Follow Paper on LinkedIn

Testing our first newsletter

We sent out our first newsletter a week ago and found out a couple of interesting things worth sharing. You can still see our newsletter if you didn’t receive it.

Newsletter Header

To remind you, it basically contained short summaries and links to some of the content we have produced since we launched the business 6 weeks ago.

Make unsubscribing easy

The list of people we sent our newsletter to is entirely made up of people that either myself, Mark or Jon are connected to on LinkedIn. We’ve been using LinkedIn for a long time now which means some of those connections were formed quite some time ago.

So we wanted to be sure that people were happy to hear from us. To do that we wrote the introduction to make it clear who we were and that unsubscribing was easy:

“We’re emailing you because either Mark, Cam or Jon is connected to you on LinkedIn. We measure the success of what we do by quality not quantity, this newsletter is no different.

If you prefer not to receive these messages we’ve made unsubscribing easy:

Unsubscribe

Making it personal

We used MailChimp which makes A/B testing content fairly straight-forward. At first we discussed changing the content of the newsletter itself (mainly focusing on tone of voice). But we decided it would be better on our first newsletter to understand the importance of the subject heading, and so tested that first.

Newsletter test results

We wrote one heading that was personal, one that tried to summarise the email, and one that took one of the best performing article titles we have so far which is called The Amazing Terrible Product written by our Design Director Mark Goodard.

As you can see, the personal approach was not only the best from an open rate perspective but also from a click rate point of view. I think this is what we were all hoping would be the case but you never know.
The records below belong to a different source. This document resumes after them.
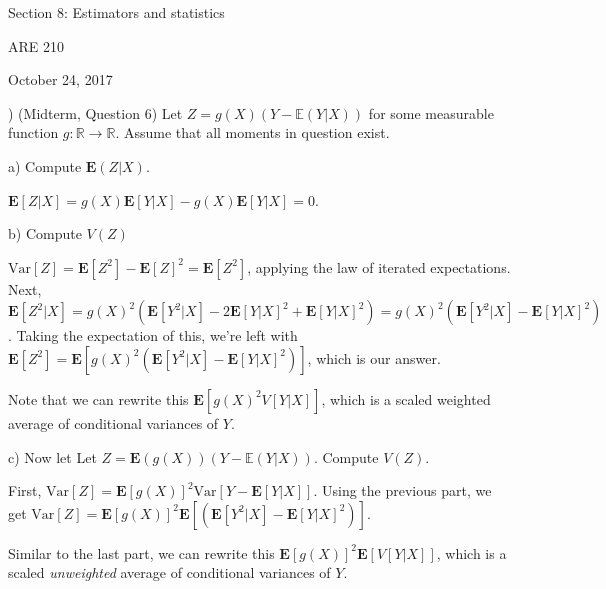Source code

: \documentclass[12pt,english]{article}
\newcommand{\expec}{\ensuremath{\mathbb E}}
\begin{document}
\begin{center}
{\Large{}Section 8: Estimators and statistics}
\par\end{center}{\Large \par}

\begin{center}
ARE 210
\par\end{center}

\begin{center}
October 24, 2017
\par\end{center}

) (Midterm, Question 6) Let $Z=g(X)(Y-\expec(Y|X))$ for some measurable  function $g:\mathbb{R}\rightarrow\mathbb{R}$. Assume that all moments in
question exist.

a) Compute $\mathbf{E}(Z|X)$.
\vspace{1em}

$\mathbf{E}[Z | X] = g(X) \mathbf{E}[Y | X] - g(X) \mathbf{E}[Y | X] = 0$.

\vspace{1em}
b) Compute $V(Z)$
\vspace{1em}

$\text{Var}[Z] = \mathbf{E}[Z^{2}] - \mathbf{E}[Z]^{2} = \mathbf{E}[Z^{2}]$, applying the law of iterated expectations. Next, $\mathbf{E}[Z^{2} | X] = g(X)^{2} (\mathbf{E}[Y^{2} | X] - 2 \mathbf{E}[Y | X]^{2} + \mathbf{E}[Y | X]^{2}) = g(X)^{2} (\mathbf{E}[Y^{2} | X] - \mathbf{E}[Y | X]^{2})$. Taking the expectation of this, we're left with $\mathbf{E}[Z^{2}] = \mathbf{E}[ g(X)^{2}(\mathbf{E}[Y^{2} | X] - \mathbf{E}[Y | X]^{2}) ]$, which is our answer.

Note that we can rewrite this $\mathbf{E}[g(X)^{2} V[Y | X]]$, which is a scaled weighted average of conditional variances of $Y$.

\vspace{1em}
c) Now let Let $Z=\mathbf{E}(g(X))(Y-\expec(Y|X))$. Compute $V(Z)$.
\vspace{1em}

First, $\text{Var}[Z] = \mathbf{E}[g(X)]^{2} \text{Var}[Y - \mathbf{E}[Y | X]]$. Using the previous part, we get $\text{Var}[Z] = \mathbf{E}[g(X)]^{2} \mathbf{E}[ (\mathbf{E}[Y^{2} | X] - \mathbf{E}[Y | X]^{2})]$.

Similar to the last part, we can rewrite this $\mathbf{E}[g(X)]^{2} \mathbf{E}[V[Y | X]]$, which is a scaled \textit{unweighted} average of conditional variances of $Y$.
\end{document}
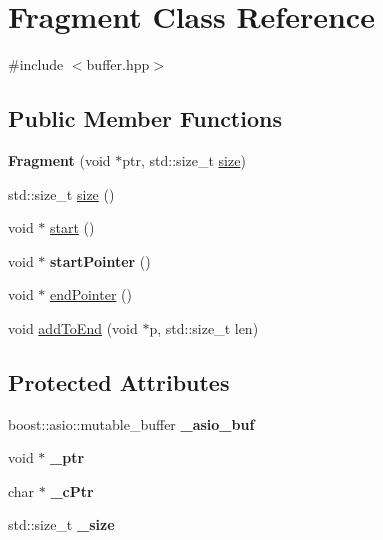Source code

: \hypertarget{class_fragment}{}\section{Fragment Class Reference}
\label{class_fragment}


{\ttfamily \#include $<$buffer.\+hpp$>$}

\subsection*{Public Member Functions}
\begin{DoxyCompactItemize}
\item 
\mbox{\label{class_fragment_abde216ca67e496e9c38dddc8628f50d1}} 
{\bfseries Fragment} (void $\ast$ptr, std\+::size\+\_\+t \hyperlink{class_fragment_a02d9e89fe1680cc9e4b341b046e5b404}{size})
\item 
std\+::size\+\_\+t \hyperlink{class_fragment_a02d9e89fe1680cc9e4b341b046e5b404}{size} ()
\item 
void $\ast$ \hyperlink{class_fragment_a38a4c128d64a67316e1eda8f9c266eaf}{start} ()
\item 
\mbox{\label{class_fragment_abece0eeb1db72035f9eb576a894b28d4}} 
void $\ast$ {\bfseries start\+Pointer} ()
\item 
void $\ast$ \hyperlink{class_fragment_ab3bdf2bc0dc50407a572f48eced6b3f6}{end\+Pointer} ()
\item 
void \hyperlink{class_fragment_adabfe8ce7f415878540ded507c0e23cd}{add\+To\+End} (void $\ast$p, std\+::size\+\_\+t len)
\end{DoxyCompactItemize}
\subsection*{Protected Attributes}
\begin{DoxyCompactItemize}
\item 
\mbox{\label{class_fragment_a92f8306f6c46005e89a22acb3d313f31}} 
boost\+::asio\+::mutable\+\_\+buffer {\bfseries \+\_\+asio\+\_\+buf}
\item 
\mbox{\label{class_fragment_af35b9df30afda2df1228687e61a3ae74}} 
void $\ast$ {\bfseries \+\_\+ptr}
\item 
\mbox{\label{class_fragment_aa95c39ccc982e1f64bcd62a28e71c5ff}} 
char $\ast$ {\bfseries \+\_\+c\+Ptr}
\item 
\mbox{\label{class_fragment_a3e61ffb6aeef93ac860874b2e27120f0}} 
std\+::size\+\_\+t {\bfseries \+\_\+size}
\end{DoxyCompactItemize}


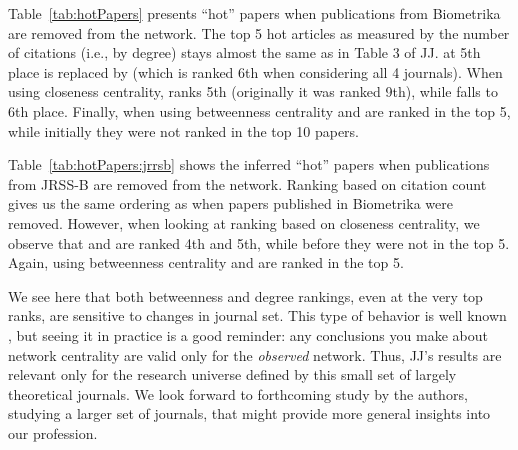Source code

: \documentclass[12pt]{article}
\begin{document}
Table~\ref{tab:hotPapers} presents ``hot'' papers when publications from Biometrika are removed from the network.  The top 5 hot articles as measured by the number of citations (i.e., by degree) stays
almost the same as in Table 3 of JJ. \cite{zou2005regularization} at
5th place is replaced by \cite{Genovese2004stochastic} (which is
ranked 6th when considering all 4 journals). When using
closeness centrality, \cite{Meinshausen2006High} ranks 5th (originally
it was ranked 9th), while \cite{Hunter2005Variable} falls to 6th
place.  Finally, when using betweenness centrality
\cite{Bunea2007Aggregation} and \cite{Koltchinskii2006Local} are ranked 
in the top 5, while initially they were not ranked in the top 10 papers.

Table~\ref{tab:hotPapers:jrrsb} shows the inferred ``hot'' papers when publications from JRSS-B are removed from the network. Ranking based on citation count gives
us the same ordering as when papers published in Biometrika were
removed.  However, when looking at ranking based on closeness
centrality, we observe that \cite{Drton2004Multimodality} and
\cite{Drton2004Model} are ranked 4th and 5th, while before they were
not in the top 5. Again, using betweenness centrality
\cite{Bunea2007Aggregation} and \cite{Koltchinskii2006Local} are
ranked in the top 5.

We see here that both betweenness and degree rankings, even at the very top ranks, are sensitive  to changes in journal set.  This type of behavior is well known
\citep[e.g.,][]{Borgatti2006robustness}, but seeing it in practice is a good reminder: any conclusions you make about network centrality are  valid only for the {\it observed} network.   Thus, JJ's results are relevant only for the research universe defined by this small set of largely theoretical journals. We look forward to forthcoming
study by the authors, studying a larger set of journals, that might provide more general insights into our
profession.








\small


\end{document}
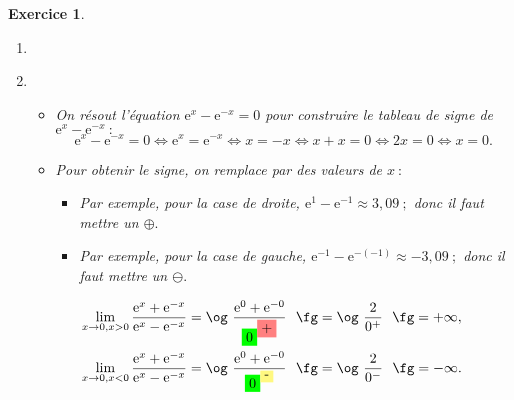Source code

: \documentclass[10pt]{article}
\newtheorem{exo}{Exercice}
\newcommand\setItemnumber[1]{\setcounter{enumi}{\numexpr#1-1\relax}}
\begin{document}
\begin{exo}
\begin{enumerate}
\setItemnumber{5}
\item \item ~{}

\begin{itemize}
\item[\textbullet] On résout l'équation $\text{e}^{x}-\text{e}^{-x}=0$ pour construire le tableau de signe de $\text{e}^{x}-\text{e}^{-x}~:$
\[\text{e}^{x}-\text{e}^{-x}=0\iff \text{e}^{x}=\text{e}^{-x}\iff x=-x\iff x+x=0\iff 2x=0\iff x=0.\]

\item[\textbullet] Pour obtenir le signe, on remplace par des valeurs de $x~:$
\begin{itemize}
\item Par exemple, pour la case de droite, $\text{e}^{1}-\text{e}^{-1}\approx 3,09~;$ donc il faut mettre un $\oplus.$
\item Par exemple, pour la case de gauche, $\text{e}^{-1}-\text{e}^{-(-1)}\approx -3,09~;$ donc il faut mettre un $\ominus.$
\end{itemize}
\end{itemize}

\begin{center}
\newcommand*{\z}{\colorbox{green}{$0$}}
\end{center}

\begin{align*}
\lim\limits_{x\to 0,x>0}\frac{\text{e}^{x}+\text{e}^{-x}}{\text{e}^{x}-\text{e}^{-x}}&=\text{\og}~\frac{\text{e}^{0}+\text{e}^{-0}}{\colorbox{green}{0}^{\colorbox{red!50}{+}}}~\text{ \fg}=\text{\og}~\frac{2}{0^+}~\text{ \fg}=+\infty,
\\
\lim\limits_{x\to 0,x<0}\frac{\text{e}^{x}+\text{e}^{-x}}{\text{e}^{x}-\text{e}^{-x}}&=\text{\og}~\frac{\text{e}^{0}+\text{e}^{-0}}{\colorbox{green}{0}^{\colorbox{yellow!50}{-}}}~\text{ \fg}=\text{\og}~\frac{2}{0^-}~\text{ \fg}=-\infty.
\end{align*}


\end{enumerate}


\end{exo}
\end{document}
Also, with this being our first newsletter there is a chance that the results might be unique e.g. people may be more inclined to open a newsletter with our names (which they know) rather than a brand (which most people are only now being exposed to).

Summary

It was rewarding to see that our own names not only served as a better reason to open the newsletter but also represented the content within it well enough to encourage people to click through and view more on our site.

Creating the newsletter was a fun collaborative task in of itself, and the level of interest in Paper it generated has led to some exciting opportunities.

Now we just need to come up with an even better newsletter next month. The difficult second album.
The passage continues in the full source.